Two states ‘strongly interact’ if they share many of their high-amplitude eigenvectors. This is because eigenvectors evolve independently, and so if you have two states that do not share many eigenvectors, they will also evolve independently.
In the position basis, this winds up being much the same as having particles far from each other. In the momentum basis, it’s less intuitive. You can have states with very similar representations in this basis but nevertheless very different eigenvector expansions.
I must admit I have very little understanding of how eigenvectors fit in with QM. I’ll have to read up more on that, thanks for pointing out holes in my knowledge (though in the domain of QM, there are a lot of holes).
(Warning: I am not a physicist; I learnt a bit of about QM from my physics classes, the Sequences, Feynmann Lectures on Physics, and Good and Real, but I don’t claim to even understand all that’s in there)
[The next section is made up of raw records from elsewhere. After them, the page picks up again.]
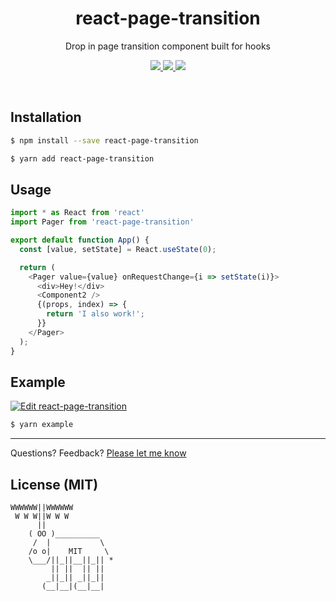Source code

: <h1 align="center">
  react-page-transition
</h1>

<p align="center">
Drop in page transition component built for hooks
</p>

<p align="center">
  <a href="https://www.npmjs.com/package/react-page-transition">
    <img src="https://img.shields.io/npm/dy/react-page-transition.svg">
  </a>
  <a href="https://www.npmjs.com/package/react-page-transition">
    <img src="https://img.shields.io/npm/v/react-page-transition.svg?maxAge=3600&label=react-page-transition&colorB=007ec6">
  </a>
  <img src="https://img.shields.io/github/repo-size/hanford/react-page-transition.svg" />
</p>

<br/>

## Installation

```sh
$ npm install --save react-page-transition
```

```sh
$ yarn add react-page-transition
```

## Usage

```js
import * as React from 'react'
import Pager from 'react-page-transition'

export default function App() {
  const [value, setState] = React.useState(0);

  return (
    <Pager value={value} onRequestChange={i => setState(i)}>
      <div>Hey!</div>
      <Component2 />
      {(props, index) => {
        return 'I also work!';
      }}
    </Pager>
  );
}
```

## Example

[![Edit react-page-transition](https://codesandbox.io/static/img/play-codesandbox.svg)](https://codesandbox.io/s/reactpagetransition-9x9d2?fontsize=14)

```sh
$ yarn example
```

<hr />

Questions? Feedback? [Please let me know](https://github.com/hanford/react-page-transition/issues/new)

## License (MIT)

```
WWWWWW||WWWWWW
 W W W||W W W
      ||
    ( OO )__________
     /  |           \
    /o o|    MIT     \
    \___/||_||__||_|| *
         || ||  || ||
        _||_|| _||_||
       (__|__|(__|__|
```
I’m not sure I totally understand your question, but I’ll take a stab at answering:
The important thing is configuration space, and spatial distance is just one part of that; there is just one configuration space over which the quantum wave-function is defined, and points in configuration space correspond to “universe states” (the position, spin, etc. of all particles).
So two points in configuration space A and B “interfere” if they are similar enough that both can “evolve” into state C, i.e. state C’s amplitude will be function of A and B’s amplitudes. The more different A and B are, the less likely they are to have shared “descendant states” (or more precisely, descendant states of non-infinitesimal amplitude), so the more they can be treated like “parallel branches of the universe”. Differences between A and B can be in psychical distance of particles, but also of polarity/spin, etc. - as long as the distance is significant on one axis (say spin of a single particle), physical distance shouldn’t matter.
I think spin could be an example of “another axis” you’re looking for (though even thinking in terms of Axis may be a bit misleading, since all the attributes aren’t nice and orthogonal like positions in cartesian space).
This is pretty much correct, but to be more general and not just restrict yourself to the position basis, you can talk about the wavefunction in general, in terms of the eigenvector basis.
Two states ‘strongly interact’ if they share many of their high-amplitude eigenvectors. This is because eigenvectors evolve independently, and so if you have two states that do not share many eigenvectors, they will also evolve independently.
In the position basis, this winds up being much the same as having particles far from each other. In the momentum basis, it’s less intuitive. You can have states with very similar representations in this basis but nevertheless very different eigenvector expansions.
I must admit I have very little understanding of how eigenvectors fit in with QM. I’ll have to read up more on that, thanks for pointing out holes in my knowledge (though in the domain of QM, there are a lot of holes).